▶ **WORK ORDER**: Please repeat the records beneath this task exactly as they appear, but skip the images.
:: STUDY MATERIAL ::
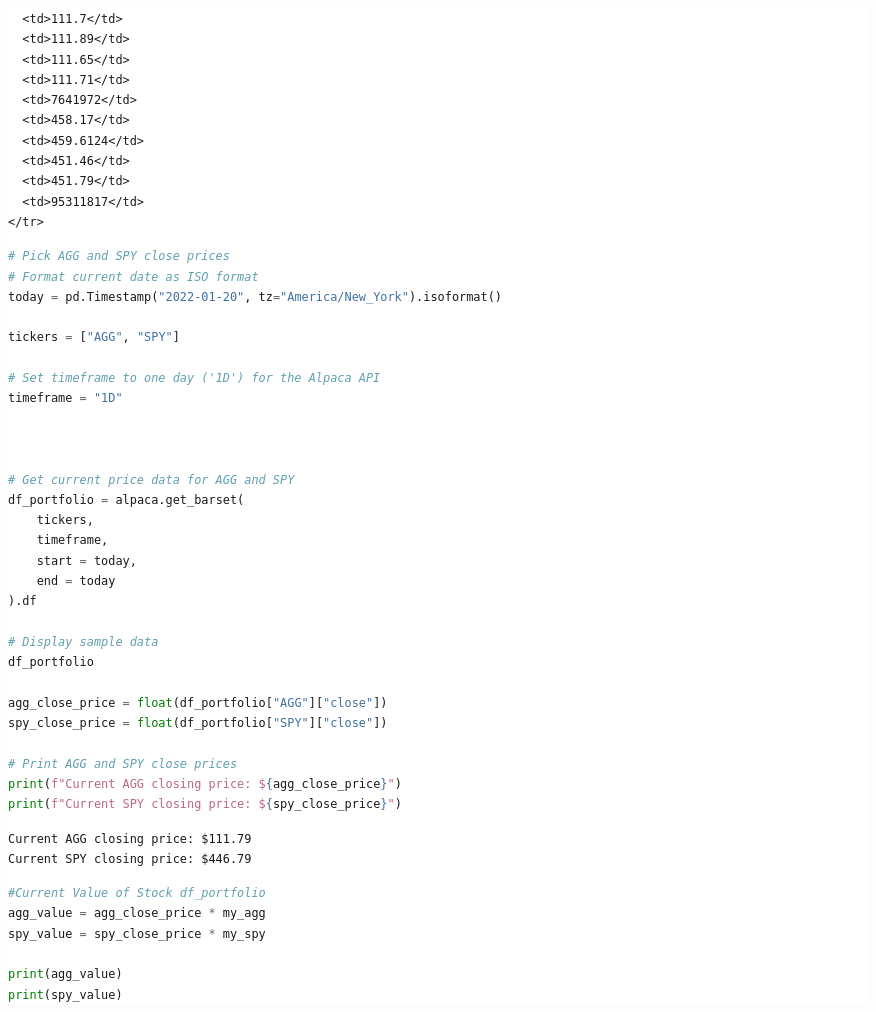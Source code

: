       <td>111.7</td>
      <td>111.89</td>
      <td>111.65</td>
      <td>111.71</td>
      <td>7641972</td>
      <td>458.17</td>
      <td>459.6124</td>
      <td>451.46</td>
      <td>451.79</td>
      <td>95311817</td>
    </tr>
  </tbody>
</table>
</div>




```python
# Pick AGG and SPY close prices
# Format current date as ISO format
today = pd.Timestamp("2022-01-20", tz="America/New_York").isoformat()

tickers = ["AGG", "SPY"]

# Set timeframe to one day ('1D') for the Alpaca API
timeframe = "1D"



# Get current price data for AGG and SPY
df_portfolio = alpaca.get_barset(
    tickers,
    timeframe,
    start = today,
    end = today
).df

# Display sample data
df_portfolio

agg_close_price = float(df_portfolio["AGG"]["close"])
spy_close_price = float(df_portfolio["SPY"]["close"])

# Print AGG and SPY close prices
print(f"Current AGG closing price: ${agg_close_price}")
print(f"Current SPY closing price: ${spy_close_price}")
```

    Current AGG closing price: $111.79
    Current SPY closing price: $446.79
    


```python
#Current Value of Stock df_portfolio
agg_value = agg_close_price * my_agg
spy_value = spy_close_price * my_spy

print(agg_value)
print(spy_value)

```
:::
▶ **EXPECTED ANSWER**:
Source code

:       <td>111.7</td>
      <td>111.89</td>
      <td>111.65</td>
      <td>111.71</td>
      <td>7641972</td>
      <td>458.17</td>
      <td>459.6124</td>
      <td>451.46</td>
      <td>451.79</td>
      <td>95311817</td>
    </tr>
  </tbody>
</table>
</div>




```python
# Pick AGG and SPY close prices
# Format current date as ISO format
today = pd.Timestamp("2022-01-20", tz="America/New_York").isoformat()

tickers = ["AGG", "SPY"]

# Set timeframe to one day ('1D') for the Alpaca API
timeframe = "1D"



# Get current price data for AGG and SPY
df_portfolio = alpaca.get_barset(
    tickers,
    timeframe,
    start = today,
    end = today
).df

# Display sample data
df_portfolio

agg_close_price = float(df_portfolio["AGG"]["close"])
spy_close_price = float(df_portfolio["SPY"]["close"])

# Print AGG and SPY close prices
print(f"Current AGG closing price: ${agg_close_price}")
print(f"Current SPY closing price: ${spy_close_price}")
```

    Current AGG closing price: $111.79
    Current SPY closing price: $446.79
    


```python
#Current Value of Stock df_portfolio
agg_value = agg_close_price * my_agg
spy_value = spy_close_price * my_spy

print(agg_value)
print(spy_value)

```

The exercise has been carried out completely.